Using the character he cultivated while in WWE, James Ellsworth now finds himself right at the heart of the intergender wrestling renaissance, thanks to the creation of his new Intergender World Championship belt, a nice tribute to the late Andy Kaufman‘s “World Inter-Gender Wrestling Champion” gimmick/tour in the early 80s.
— James Ellsworth (@realellsworth) February 20, 2018
James Ellsworth went from jobbing to Braun Strowman, to beating AJ Styles, and finally to someone who wrestled in WWE’s first intergender match in the last six years, and just third overall since the company adopted the PG rating in 2008. In fact, it was that match against Becky Lynch, which happened to be his last in WWE, and the time he spent as Carmella‘s sidekick, that has spurred this next chapter in Ellsworth’s career.
Ellsworth was a guest on the JobbingOut podcast where he talked about his WWE experience, specifically wrestling AJ Styles and working so closely with the women’s division for almost a year.
“I got to spend a lot of time with the WWE women’s division and I have a lot of respect for those girls, a lot of respect for women’s wrestling,” Ellsworth said, noting that the men and the women go through the same grind and the women “work as hard as the guys.”
James Ellsworth also talked about his relationship with Lynch, who he called one of his biggest fans. Ellsworth said he and Lynch had lobbied for a match at Summerslam and that the two wanted to do something together for a long time. Ellsworth even joked that he felt after the heat he had gotten in the first-ever Women’s Money in the Bank match, that he could have “wrestled every girl on the roster and it would have been entertaining.”
Well, James Ellsworth may not have had those opportunities in WWE, but following his release in November of last year, Ellsworth, one of few people in history to claim a winning record against AJ Styles, followed in the mold of Cody Rhodes by making his own list of talents that he wanted to wrestle against. Perhaps surprisingly, they are all female wrestlers.
— James Ellsworth (@realellsworth) December 12, 2017
On the podcast, Ellsworth mentioned having several matches already set up with women on this list including Tenille Dashwood (WWE’s Emma), Britt Baker, and Mia Yim. These women will be challenging Ellsworth for his brand new, Intergender Wrestling Championship belt, a title he plans on treating with all of the respect it deserves.
— Mia Yim (@MiaYim) December 12, 2017
“I’m gonna act like that’s the most prestigious belt in the world,” Ellsworth told JobbingOut. “It’s gonna be an entertaining thing for people to pay attention to.”
James Ellsworth isn’t wrong.
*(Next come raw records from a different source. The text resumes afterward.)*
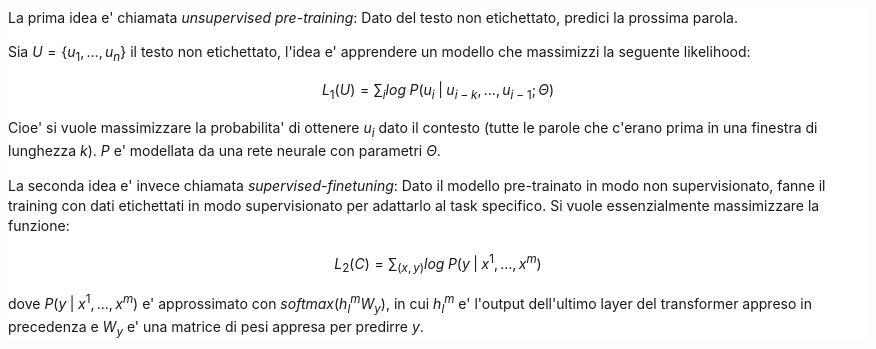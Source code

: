La prima idea e' chiamata *unsupervised pre-training*: Dato del testo non
etichettato, predici la prossima parola.

Sia $U = \{u_1, \dots, u_n\}$ il testo non etichettato, l'idea e' apprendere un
modello che massimizzi la seguente likelihood: 

$$
L_1(U) = \sum_i log \; P(u_i \; | \; u_{i-k}, \dots, u_{i-1}; \Theta)
$$

Cioe' si vuole massimizzare la probabilita' di ottenere $u_i$ dato il contesto
(tutte le parole che c'erano prima in una finestra di lunghezza $k$).
$P$ e' modellata da una rete neurale con parametri $\Theta$.

La seconda idea e' invece chiamata *supervised-finetuning*: Dato il modello
pre-trainato in modo non supervisionato, fanne il training con dati etichettati
in modo supervisionato per adattarlo al task specifico.
Si vuole essenzialmente massimizzare la funzione:

$$
L_2(C) = \sum_{(x, y)} log \; P(y \; | \;x^1,\dots,x^m)
$$

dove $P(y \; | \; x^1, \dots, x^m)$ e' approssimato con $softmax(h_l^m W_y)$, in
cui $h_l^m$ e' l'output dell'ultimo layer del transformer appreso in precedenza
e $W_y$ e' una matrice di pesi appresa per predirre $y$.
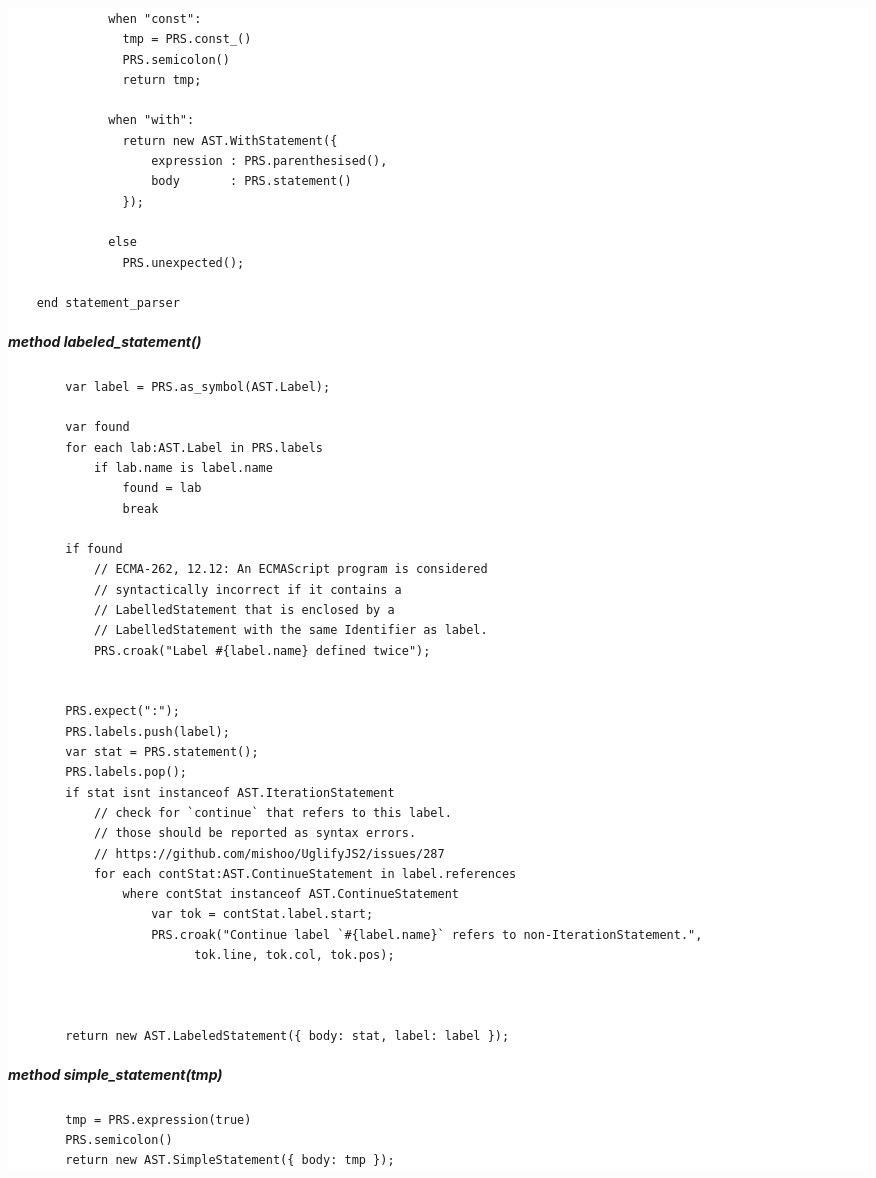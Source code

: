                   when "const":
                    tmp = PRS.const_()
                    PRS.semicolon()
                    return tmp;

                  when "with":
                    return new AST.WithStatement({
                        expression : PRS.parenthesised(),
                        body       : PRS.statement()
                    });

                  else
                    PRS.unexpected();
                
        end statement_parser


#####   method labeled_statement() 
            var label = PRS.as_symbol(AST.Label);

            var found
            for each lab:AST.Label in PRS.labels
                if lab.name is label.name
                    found = lab
                    break

            if found 
                // ECMA-262, 12.12: An ECMAScript program is considered
                // syntactically incorrect if it contains a
                // LabelledStatement that is enclosed by a
                // LabelledStatement with the same Identifier as label.
                PRS.croak("Label #{label.name} defined twice");
            
            
            PRS.expect(":");
            PRS.labels.push(label);
            var stat = PRS.statement();
            PRS.labels.pop();
            if stat isnt instanceof AST.IterationStatement 
                // check for `continue` that refers to this label.
                // those should be reported as syntax errors.
                // https://github.com/mishoo/UglifyJS2/issues/287
                for each contStat:AST.ContinueStatement in label.references
                    where contStat instanceof AST.ContinueStatement
                        var tok = contStat.label.start;
                        PRS.croak("Continue label `#{label.name}` refers to non-IterationStatement.",
                              tok.line, tok.col, tok.pos);
                    
                
            
            return new AST.LabeledStatement({ body: stat, label: label });
        

#####   method simple_statement(tmp) 
            tmp = PRS.expression(true) 
            PRS.semicolon()
            return new AST.SimpleStatement({ body: tmp });
        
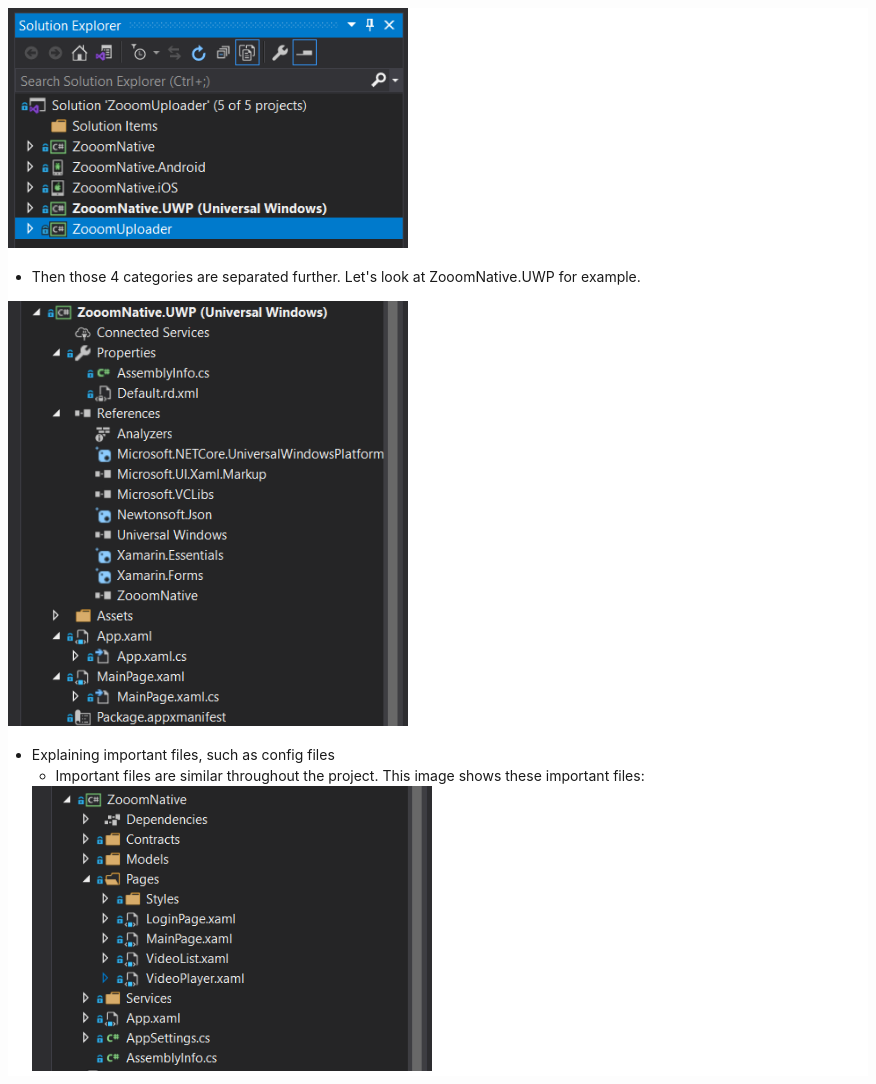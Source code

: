   <img src="https://github.com/Line98Dev/offline-video-editing/blob/master/Auxiliary%20Files/Deployment-Development-Screenshots/Platforms.png" width="400">
  
  * Then those 4 categories are separated further. Let's look at ZooomNative.UWP for example. 
  <img src="https://github.com/Line98Dev/offline-video-editing/blob/master/Auxiliary%20Files/Deployment-Development-Screenshots/UWP.png" width="400">
  
* Explaining important files, such as config files
  * Important files are similar throughout the project. This image shows these important files:
  <img src="https://github.com/Line98Dev/offline-video-editing/blob/master/Auxiliary%20Files/Deployment-Development-Screenshots/Native.png" width="400">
Intergender wrestling has experienced a boom over the last several years on the independents thanks to people like World’s Cutest Tag Team (Joey Ryan and Candice LeRae), Tessa Blanchard, CHIKARA (Princess Kimber Lee, aka Abbey Laith in NXT, was the first woman to hold a promotion’s top singles title, traditionally held by men), and Lucha Underground, which crowned Sexy Star as world champion, marking the first time a cable/network televised promotion put its top belt on a woman. Last fall, Ireland’s OTT introduced it’s own Intergender Championship belt, which is currently held by “The Session Moth” Martina.
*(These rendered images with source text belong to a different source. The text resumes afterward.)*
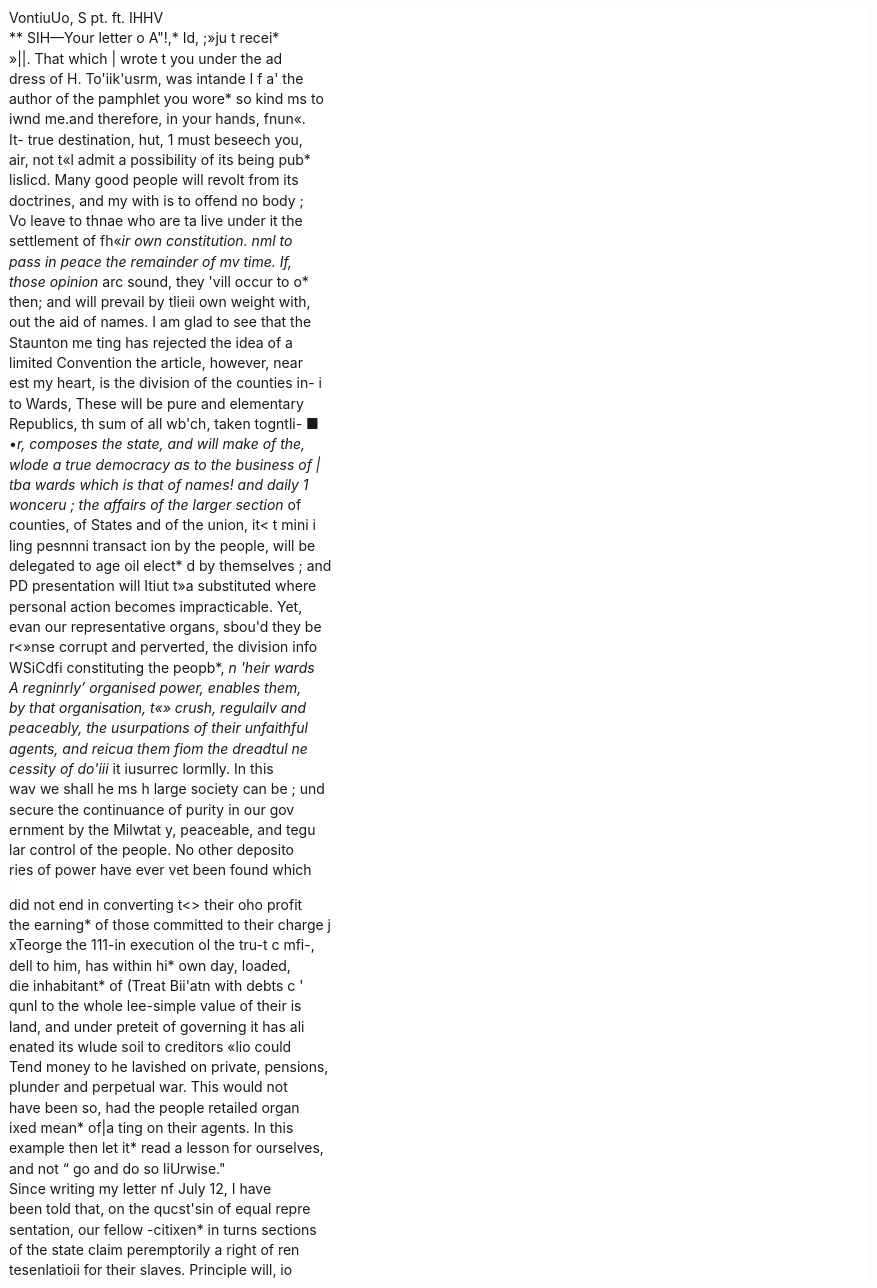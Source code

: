   
VontiuUo, S pt. ft. IHHV  
** SIH—Your letter o A&quot;!,* Id, ;»ju t recei*  
»||. That which | wrote t you under the ad­  
dress of H. To&#x27;iik&#x27;usrm, was intande I f a&#x27; the  
author of the pamphlet you wore* so kind ms to  
iwnd me.and therefore, in your hands, fnun«.  
It- true destination, hut, 1 must beseech you,  
air, not t«l admit a possibility of its being pub*  
lislicd. Many good people will revolt from its  
doctrines, and my with is to offend no body ;  
Vo leave to thnae who are ta live under it the  
settlement of fh«*ir own constitution. nml to  
pass in peace the remainder of mv time. If,  
those opinion* arc sound, they &#x27;vill occur to o*  
then; and will prevail by tlieii own weight with,  
out the aid of names. I am glad to see that the  
Staunton me ting has rejected the idea of a  
limited Convention the article, however, near­  
est my heart, is the division of the counties in- i  
to Wards, These will be pure and elementary  
Republics, th sum of all wb&#x27;ch, taken togntli- ■  
•*r, composes the state, and will make of the,  
wlode a true democracy as to the business of |  
tba wards which is that of names! and daily 1  
wonceru ; the affairs of the larger section* of  
counties, of States and of the union, it&lt; t mini i  
ling pesnnni transact ion by the people, will be  
delegated to age oil elect* d by themselves ; and  
PD presentation will Itiut t»a substituted where  
personal action becomes impracticable. Yet,  
evan our representative organs, sbou&#x27;d they be­  
r&lt;»nse corrupt and perverted, the division info  
WSiCdfi constituting the peopb*, *n &#x27;heir wards  
A regninrly’ organised power, enables them,  
by that organisation, t«» crush, regulailv and  
peaceably, the usurpations of their unfaithful  
agents, and reicua them fiom the dreadtul ne­  
cessity of do&#x27;iii* it iusurrec lormlly. In this  
wav we shall he ms h large society can be ; und  
secure the continuance of purity in our gov­  
ernment by the Milwtat y, peaceable, and tegu­  
lar control of the people. No other deposito­  
ries of power have ever vet been found which  
  
did not end in converting t&lt;&gt; their oho profit  
the earning* of those committed to their charge j  
xTeorge the 111-in execution ol the tru-t c mfi-,  
dell to him, has within hi* own day, loaded,  
die inhabitant* of (Treat Bii&#x27;atn with debts c &#x27;  
qunl to the whole lee-simple value of their is  
land, and under preteit of governing it has ali­  
enated its wlude soil to creditors «lio could  
Tend money to he lavished on private, pensions,  
plunder and perpetual war. This would not  
have been so, had the people retailed organ­  
ixed mean* of|a ting on their agents. In this  
example then let it* read a lesson for ourselves,  
and not “ go and do so liUrwise.&quot;  
Since writing my letter nf July 12, I have  
been told that, on the qucst&#x27;sin of equal repre­  
sentation, our fellow -citixen* in turns sections  
of the state claim peremptorily a right of ren  
tesenlatioii for their slaves. Principle will, io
What a marketing genius you are James! You're smarter than you give off. Whoever convinces you to drop the belt to them will be the only person smarter than you in wrestling. #Intergenderwrestling #Intergender #ProWrestling
— Arman (@BostonArman) February 20, 2018
There is a lot of excitement and intrigue surrounding intergender wrestling and now, with Ellsworth’s belt, there will be even more. The concept is unique and while not much is known about wrestling’s newest title as of yet, there is a lot of potential for what this belt can do for intergender wrestling as a whole. Because while it may seem a bit gimmicky now due to the way Ellsworth’s character is perceived, this title can and should live on beyond him as a champion. If that happens, this belt would represent just one more avenue in which intergender wrestling will continue to survive and thrive throughout the independents.
James Ellsworth once said, “any man with two hands has a fighting chance,” but when it comes to this title and the current intergender renaissance going on in the independents, any woman with two hands is going to have a fighting chance too.